If you work on projects for larger businesses through your own personal service company (PSC), you may pay less tax and NIC than would be paid overall if you were an employee of those businesses.
The IR35 tax avoidance rules came into effect in April 2000, to prevent individuals from playing the system and paying less tax by working through their own PSC, when in reality they should be taxed as employees.
Recently there has been a rash of IR35 cases heard at the tax tribunals. HMRC won one concerning a TV presenter, but in three other cases the taxpayers were successful.

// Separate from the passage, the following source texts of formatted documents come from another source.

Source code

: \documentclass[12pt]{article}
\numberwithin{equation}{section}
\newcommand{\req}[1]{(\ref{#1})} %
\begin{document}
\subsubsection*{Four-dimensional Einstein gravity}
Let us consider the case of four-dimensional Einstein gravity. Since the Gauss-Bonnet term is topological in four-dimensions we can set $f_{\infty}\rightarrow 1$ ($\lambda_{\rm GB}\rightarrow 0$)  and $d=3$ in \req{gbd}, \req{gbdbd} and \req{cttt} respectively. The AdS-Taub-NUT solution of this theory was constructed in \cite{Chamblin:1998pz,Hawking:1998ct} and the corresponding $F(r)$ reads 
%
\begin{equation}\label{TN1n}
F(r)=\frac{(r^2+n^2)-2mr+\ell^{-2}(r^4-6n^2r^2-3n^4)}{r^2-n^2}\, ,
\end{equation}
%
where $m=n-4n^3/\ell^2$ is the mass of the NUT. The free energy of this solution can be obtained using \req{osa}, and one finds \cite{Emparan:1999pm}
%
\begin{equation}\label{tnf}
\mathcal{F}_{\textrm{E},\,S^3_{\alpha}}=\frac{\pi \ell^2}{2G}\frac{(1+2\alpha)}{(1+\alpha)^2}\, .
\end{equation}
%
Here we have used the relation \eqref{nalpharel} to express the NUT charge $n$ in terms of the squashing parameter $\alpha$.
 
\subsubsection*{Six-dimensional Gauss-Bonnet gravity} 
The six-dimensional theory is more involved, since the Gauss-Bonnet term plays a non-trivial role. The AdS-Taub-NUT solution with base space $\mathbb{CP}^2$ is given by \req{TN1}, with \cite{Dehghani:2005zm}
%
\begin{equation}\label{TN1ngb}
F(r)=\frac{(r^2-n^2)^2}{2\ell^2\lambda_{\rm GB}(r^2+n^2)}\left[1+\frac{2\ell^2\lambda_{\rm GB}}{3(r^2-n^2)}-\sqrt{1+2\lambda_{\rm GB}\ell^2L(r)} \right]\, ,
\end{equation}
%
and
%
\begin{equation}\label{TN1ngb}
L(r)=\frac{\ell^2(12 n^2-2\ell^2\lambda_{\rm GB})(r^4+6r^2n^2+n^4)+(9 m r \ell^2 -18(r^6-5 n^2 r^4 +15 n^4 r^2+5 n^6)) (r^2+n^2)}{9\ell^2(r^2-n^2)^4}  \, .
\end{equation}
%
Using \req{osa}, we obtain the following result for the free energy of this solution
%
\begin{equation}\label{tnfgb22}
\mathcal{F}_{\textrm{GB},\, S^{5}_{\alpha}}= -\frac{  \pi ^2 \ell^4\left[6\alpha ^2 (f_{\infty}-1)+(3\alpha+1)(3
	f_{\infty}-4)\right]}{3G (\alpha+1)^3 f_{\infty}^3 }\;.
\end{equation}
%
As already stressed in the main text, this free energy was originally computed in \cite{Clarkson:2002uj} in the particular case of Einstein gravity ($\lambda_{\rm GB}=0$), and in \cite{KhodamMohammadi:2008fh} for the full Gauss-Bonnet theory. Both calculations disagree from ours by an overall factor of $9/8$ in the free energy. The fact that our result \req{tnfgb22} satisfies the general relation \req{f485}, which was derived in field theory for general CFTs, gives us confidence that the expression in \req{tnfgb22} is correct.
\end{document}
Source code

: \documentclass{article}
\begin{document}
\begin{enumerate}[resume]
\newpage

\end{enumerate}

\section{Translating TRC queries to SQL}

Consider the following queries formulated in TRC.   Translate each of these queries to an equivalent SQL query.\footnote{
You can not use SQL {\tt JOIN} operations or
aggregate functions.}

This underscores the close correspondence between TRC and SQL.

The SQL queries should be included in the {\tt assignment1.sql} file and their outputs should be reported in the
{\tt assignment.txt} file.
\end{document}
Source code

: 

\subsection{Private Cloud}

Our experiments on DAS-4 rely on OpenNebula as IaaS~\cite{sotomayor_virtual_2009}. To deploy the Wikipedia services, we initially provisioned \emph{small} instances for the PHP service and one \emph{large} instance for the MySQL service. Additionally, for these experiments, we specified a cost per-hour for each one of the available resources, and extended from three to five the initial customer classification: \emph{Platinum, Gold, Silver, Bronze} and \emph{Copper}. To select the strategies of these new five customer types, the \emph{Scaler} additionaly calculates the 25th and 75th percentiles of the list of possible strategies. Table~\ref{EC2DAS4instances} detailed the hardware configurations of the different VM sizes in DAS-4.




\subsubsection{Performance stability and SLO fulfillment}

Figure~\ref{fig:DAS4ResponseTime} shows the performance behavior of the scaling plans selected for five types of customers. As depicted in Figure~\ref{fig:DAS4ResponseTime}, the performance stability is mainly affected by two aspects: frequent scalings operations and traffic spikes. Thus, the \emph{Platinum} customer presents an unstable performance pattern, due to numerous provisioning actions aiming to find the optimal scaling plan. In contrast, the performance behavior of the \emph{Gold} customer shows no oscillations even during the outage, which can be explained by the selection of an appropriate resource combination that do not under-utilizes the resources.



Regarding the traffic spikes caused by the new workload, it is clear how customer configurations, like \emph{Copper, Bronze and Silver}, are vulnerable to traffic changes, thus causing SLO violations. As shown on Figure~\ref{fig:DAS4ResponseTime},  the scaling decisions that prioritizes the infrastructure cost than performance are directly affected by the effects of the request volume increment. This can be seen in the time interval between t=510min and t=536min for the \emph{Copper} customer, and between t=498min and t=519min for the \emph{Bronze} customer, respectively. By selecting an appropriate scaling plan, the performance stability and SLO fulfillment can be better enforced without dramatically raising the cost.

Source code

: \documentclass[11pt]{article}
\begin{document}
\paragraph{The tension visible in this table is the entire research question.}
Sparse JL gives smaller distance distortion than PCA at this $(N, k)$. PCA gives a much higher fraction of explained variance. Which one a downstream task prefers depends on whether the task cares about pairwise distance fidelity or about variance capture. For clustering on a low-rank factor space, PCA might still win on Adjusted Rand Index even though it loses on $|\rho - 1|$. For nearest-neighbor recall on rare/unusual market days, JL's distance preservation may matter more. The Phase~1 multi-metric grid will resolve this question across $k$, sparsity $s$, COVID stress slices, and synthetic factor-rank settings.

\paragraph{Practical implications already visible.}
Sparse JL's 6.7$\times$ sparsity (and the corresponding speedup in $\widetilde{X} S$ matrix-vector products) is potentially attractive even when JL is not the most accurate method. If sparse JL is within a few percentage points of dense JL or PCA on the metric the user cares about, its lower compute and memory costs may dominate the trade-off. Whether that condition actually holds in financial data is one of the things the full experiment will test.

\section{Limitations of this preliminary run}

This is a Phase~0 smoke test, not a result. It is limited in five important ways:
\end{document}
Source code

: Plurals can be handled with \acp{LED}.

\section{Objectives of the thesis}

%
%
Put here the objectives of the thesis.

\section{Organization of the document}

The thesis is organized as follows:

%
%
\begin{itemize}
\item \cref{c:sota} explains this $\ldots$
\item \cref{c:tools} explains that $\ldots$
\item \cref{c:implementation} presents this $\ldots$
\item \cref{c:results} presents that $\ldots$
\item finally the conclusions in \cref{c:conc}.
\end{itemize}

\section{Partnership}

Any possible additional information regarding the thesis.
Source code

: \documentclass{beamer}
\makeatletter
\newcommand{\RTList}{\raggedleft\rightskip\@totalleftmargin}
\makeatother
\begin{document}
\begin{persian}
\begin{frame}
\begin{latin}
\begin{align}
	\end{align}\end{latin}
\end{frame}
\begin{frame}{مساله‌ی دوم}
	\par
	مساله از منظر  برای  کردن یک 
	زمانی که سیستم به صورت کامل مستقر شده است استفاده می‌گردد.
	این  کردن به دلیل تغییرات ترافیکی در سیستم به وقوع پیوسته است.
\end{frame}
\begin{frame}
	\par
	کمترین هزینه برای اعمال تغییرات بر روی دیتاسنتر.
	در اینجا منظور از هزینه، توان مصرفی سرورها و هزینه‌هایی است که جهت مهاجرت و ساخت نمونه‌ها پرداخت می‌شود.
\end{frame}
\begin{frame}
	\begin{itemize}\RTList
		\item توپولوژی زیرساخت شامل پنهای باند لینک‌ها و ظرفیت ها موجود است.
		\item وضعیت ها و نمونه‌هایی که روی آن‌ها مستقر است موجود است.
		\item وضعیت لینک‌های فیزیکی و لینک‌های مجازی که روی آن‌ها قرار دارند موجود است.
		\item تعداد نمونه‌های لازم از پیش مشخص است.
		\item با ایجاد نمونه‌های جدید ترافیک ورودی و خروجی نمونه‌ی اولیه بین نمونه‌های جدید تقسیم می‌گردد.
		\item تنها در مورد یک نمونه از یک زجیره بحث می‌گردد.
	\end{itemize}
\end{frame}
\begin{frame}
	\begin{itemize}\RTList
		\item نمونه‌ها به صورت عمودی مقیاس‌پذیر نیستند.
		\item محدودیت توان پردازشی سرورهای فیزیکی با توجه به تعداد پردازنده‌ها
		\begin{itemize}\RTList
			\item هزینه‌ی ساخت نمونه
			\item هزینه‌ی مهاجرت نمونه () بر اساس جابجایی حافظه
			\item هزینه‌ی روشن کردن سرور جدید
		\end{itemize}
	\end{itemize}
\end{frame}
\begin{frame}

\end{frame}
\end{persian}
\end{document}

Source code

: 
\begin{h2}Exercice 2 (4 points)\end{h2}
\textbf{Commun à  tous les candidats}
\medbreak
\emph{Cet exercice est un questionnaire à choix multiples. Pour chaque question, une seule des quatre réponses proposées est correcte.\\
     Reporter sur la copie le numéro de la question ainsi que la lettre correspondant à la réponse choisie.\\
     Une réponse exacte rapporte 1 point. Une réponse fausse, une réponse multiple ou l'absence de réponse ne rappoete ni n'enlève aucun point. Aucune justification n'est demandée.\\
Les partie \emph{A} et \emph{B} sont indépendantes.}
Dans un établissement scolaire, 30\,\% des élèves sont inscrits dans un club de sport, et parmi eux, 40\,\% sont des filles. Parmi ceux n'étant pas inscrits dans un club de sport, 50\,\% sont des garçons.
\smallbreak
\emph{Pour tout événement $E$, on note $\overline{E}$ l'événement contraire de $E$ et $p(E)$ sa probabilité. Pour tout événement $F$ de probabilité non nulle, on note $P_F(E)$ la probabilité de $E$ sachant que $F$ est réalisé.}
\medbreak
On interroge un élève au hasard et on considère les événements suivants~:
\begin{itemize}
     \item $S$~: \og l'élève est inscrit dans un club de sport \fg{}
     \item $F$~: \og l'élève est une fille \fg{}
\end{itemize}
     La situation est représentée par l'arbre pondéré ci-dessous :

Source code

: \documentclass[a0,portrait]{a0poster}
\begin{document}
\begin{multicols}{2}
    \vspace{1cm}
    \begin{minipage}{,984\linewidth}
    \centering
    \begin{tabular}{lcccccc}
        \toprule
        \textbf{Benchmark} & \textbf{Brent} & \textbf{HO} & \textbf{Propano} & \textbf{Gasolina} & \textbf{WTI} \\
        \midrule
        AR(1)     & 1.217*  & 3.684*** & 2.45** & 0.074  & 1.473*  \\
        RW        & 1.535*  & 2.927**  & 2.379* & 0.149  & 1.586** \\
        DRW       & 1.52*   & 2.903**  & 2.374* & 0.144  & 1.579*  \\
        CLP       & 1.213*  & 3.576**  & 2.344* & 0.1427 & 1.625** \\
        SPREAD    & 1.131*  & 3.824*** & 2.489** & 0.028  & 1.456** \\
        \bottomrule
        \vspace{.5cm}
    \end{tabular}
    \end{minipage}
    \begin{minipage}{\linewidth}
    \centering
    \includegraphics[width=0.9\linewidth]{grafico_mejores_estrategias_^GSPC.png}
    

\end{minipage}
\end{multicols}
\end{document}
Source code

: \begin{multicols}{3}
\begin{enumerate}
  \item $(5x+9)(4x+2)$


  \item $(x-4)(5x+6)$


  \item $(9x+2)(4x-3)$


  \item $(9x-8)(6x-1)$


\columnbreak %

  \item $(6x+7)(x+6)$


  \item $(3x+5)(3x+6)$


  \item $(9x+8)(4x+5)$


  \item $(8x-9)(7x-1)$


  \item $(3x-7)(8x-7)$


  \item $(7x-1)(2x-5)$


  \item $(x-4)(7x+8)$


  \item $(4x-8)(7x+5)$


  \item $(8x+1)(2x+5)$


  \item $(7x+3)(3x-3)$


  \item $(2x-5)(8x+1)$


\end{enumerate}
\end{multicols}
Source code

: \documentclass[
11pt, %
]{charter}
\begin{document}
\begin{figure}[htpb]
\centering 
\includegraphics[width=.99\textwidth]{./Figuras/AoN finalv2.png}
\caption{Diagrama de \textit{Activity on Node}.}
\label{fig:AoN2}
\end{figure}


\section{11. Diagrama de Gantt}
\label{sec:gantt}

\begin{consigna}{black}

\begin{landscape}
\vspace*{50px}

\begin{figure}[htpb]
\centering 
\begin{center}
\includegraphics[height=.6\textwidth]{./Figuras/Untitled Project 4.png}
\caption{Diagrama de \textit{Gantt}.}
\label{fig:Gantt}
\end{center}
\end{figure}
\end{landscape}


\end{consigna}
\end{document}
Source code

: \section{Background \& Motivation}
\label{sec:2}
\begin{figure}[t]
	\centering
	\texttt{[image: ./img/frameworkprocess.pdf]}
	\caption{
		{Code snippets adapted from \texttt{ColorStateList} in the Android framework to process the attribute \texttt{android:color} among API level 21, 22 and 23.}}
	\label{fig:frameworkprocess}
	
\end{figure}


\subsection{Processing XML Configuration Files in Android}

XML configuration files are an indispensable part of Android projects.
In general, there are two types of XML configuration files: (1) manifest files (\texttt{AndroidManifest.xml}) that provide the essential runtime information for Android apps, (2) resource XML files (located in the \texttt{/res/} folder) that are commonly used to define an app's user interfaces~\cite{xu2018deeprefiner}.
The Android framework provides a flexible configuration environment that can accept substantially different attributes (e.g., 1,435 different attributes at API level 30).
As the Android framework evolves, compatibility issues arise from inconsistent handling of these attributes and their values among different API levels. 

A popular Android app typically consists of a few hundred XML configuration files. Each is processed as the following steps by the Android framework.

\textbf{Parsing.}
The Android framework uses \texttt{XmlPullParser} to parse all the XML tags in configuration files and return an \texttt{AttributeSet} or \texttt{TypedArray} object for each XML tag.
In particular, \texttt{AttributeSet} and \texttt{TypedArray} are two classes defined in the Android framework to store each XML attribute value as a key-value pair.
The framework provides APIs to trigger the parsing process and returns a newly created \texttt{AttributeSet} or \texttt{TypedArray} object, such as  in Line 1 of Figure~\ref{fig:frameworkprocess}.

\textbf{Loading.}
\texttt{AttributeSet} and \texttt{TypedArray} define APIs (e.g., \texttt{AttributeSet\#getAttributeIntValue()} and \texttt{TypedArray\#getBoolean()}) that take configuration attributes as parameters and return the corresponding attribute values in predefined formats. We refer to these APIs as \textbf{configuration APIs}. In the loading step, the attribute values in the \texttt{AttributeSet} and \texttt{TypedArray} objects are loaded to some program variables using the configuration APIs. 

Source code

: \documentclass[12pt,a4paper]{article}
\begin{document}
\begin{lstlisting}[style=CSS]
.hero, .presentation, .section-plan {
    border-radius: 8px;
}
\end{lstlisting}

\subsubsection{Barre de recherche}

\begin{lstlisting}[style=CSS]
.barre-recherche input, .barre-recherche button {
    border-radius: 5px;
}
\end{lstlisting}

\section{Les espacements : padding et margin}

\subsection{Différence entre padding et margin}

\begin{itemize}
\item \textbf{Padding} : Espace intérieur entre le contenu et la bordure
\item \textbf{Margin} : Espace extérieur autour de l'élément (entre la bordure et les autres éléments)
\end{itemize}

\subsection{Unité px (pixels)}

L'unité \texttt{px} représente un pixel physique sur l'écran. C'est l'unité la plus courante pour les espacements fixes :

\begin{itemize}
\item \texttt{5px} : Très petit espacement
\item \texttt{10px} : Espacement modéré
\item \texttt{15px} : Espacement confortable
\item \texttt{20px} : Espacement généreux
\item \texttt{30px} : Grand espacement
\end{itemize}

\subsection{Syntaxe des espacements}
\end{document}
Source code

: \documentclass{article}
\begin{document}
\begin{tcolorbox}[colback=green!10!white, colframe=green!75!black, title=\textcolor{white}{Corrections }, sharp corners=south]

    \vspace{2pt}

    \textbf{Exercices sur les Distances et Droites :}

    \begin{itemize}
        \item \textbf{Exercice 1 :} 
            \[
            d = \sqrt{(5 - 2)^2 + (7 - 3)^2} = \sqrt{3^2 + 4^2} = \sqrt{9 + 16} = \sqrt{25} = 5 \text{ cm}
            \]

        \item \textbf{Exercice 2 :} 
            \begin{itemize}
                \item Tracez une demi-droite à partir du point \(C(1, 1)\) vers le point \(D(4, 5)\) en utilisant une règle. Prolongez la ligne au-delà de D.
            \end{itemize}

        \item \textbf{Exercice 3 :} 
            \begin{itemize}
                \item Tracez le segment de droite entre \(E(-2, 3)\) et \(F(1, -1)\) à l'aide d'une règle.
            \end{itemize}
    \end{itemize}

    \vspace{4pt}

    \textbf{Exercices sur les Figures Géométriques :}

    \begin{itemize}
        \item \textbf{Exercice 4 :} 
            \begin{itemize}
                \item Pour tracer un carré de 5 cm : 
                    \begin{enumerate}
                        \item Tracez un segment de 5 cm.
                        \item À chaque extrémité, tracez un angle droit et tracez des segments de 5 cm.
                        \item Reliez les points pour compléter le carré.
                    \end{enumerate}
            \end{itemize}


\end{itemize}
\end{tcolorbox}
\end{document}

If you provide services through your own PSC, and don’t want to pay more tax than you have to, make sure you retain evidence of your working arrangements to support as many of these points as possible:
• You can refuse to accept the contract and terminate it on your terms
• Your customer is under no obligation to provide you with work
• You have the right to send a substitute to work in your place
• You can hire others to help you with the task
• You have control over how, where or when you perform the tasks
• You are treated differently from your customer’s employees
• You provide at least some of your own equipment
• You take on financial risk, by (say) having to correct work in your own time
• You can work for other customers concurrently
• You and your customer do not intend to form an employer-employee relationship
There are proposed changes to the IR35 rules from April 2019, which may make it more difficult to prove you are an independent contractor. Contracts for public sector bodies are already subject to different rules.